Identification of allele-specific expression

Allele-specific expression in mRNA sequences was identified by methods similar to those described25. Frequencies of frequencies of SNP- and reference-sequence-containing reads at a given heterozygous location in mRNA sequences are continuous, albeit unimodal (Supplementary Fig. 12), reflecting both random reference and variant-containing read sequencing, effects of clonal reads and allele-specific expression.

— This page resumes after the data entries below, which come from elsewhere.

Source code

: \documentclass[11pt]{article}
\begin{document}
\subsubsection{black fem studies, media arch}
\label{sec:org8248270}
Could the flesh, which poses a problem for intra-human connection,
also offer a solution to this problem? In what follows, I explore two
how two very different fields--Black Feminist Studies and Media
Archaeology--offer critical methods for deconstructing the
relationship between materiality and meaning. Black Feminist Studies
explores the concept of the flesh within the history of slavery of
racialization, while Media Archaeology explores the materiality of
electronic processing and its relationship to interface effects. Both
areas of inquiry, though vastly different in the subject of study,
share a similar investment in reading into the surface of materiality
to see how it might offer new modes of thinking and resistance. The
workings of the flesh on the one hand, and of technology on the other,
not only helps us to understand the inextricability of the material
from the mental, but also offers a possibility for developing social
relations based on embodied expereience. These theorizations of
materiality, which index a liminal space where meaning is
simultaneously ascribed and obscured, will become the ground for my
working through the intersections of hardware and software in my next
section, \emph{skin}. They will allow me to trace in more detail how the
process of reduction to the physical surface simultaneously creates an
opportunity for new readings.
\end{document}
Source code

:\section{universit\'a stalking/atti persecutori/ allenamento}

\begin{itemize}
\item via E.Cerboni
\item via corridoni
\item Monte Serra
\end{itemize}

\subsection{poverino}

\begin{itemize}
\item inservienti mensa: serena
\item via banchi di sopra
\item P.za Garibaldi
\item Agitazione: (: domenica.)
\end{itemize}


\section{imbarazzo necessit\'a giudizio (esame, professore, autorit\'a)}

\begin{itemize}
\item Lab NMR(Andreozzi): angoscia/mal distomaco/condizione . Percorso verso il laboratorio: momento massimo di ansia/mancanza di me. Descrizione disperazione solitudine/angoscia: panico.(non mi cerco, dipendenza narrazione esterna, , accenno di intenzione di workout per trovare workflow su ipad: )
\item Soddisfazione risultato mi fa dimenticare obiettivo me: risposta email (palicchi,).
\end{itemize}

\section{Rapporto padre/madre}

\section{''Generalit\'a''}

Unambiguous heterozygous SNP locations in each individual were determined based on duplicate array hybridizations (with SNP calls and concordant genotypes in both replicates) and by the SNP calling criteria developed above. Allele-specific expression effects were assessed by application of genome-wide P values to significance testing of deviation from 50:50 read frequencies. Artefactual allele-specific expression associated with enrichment of clonal reads was evaluated for many, putative allele-specific expression SNPs by visualization of start and stop sites of reads using Alpheus. Artefactual allele-specific expression associated with bias in GSNAP alignment of reads containing or lacking specific SNPs was evaluated as discussed above.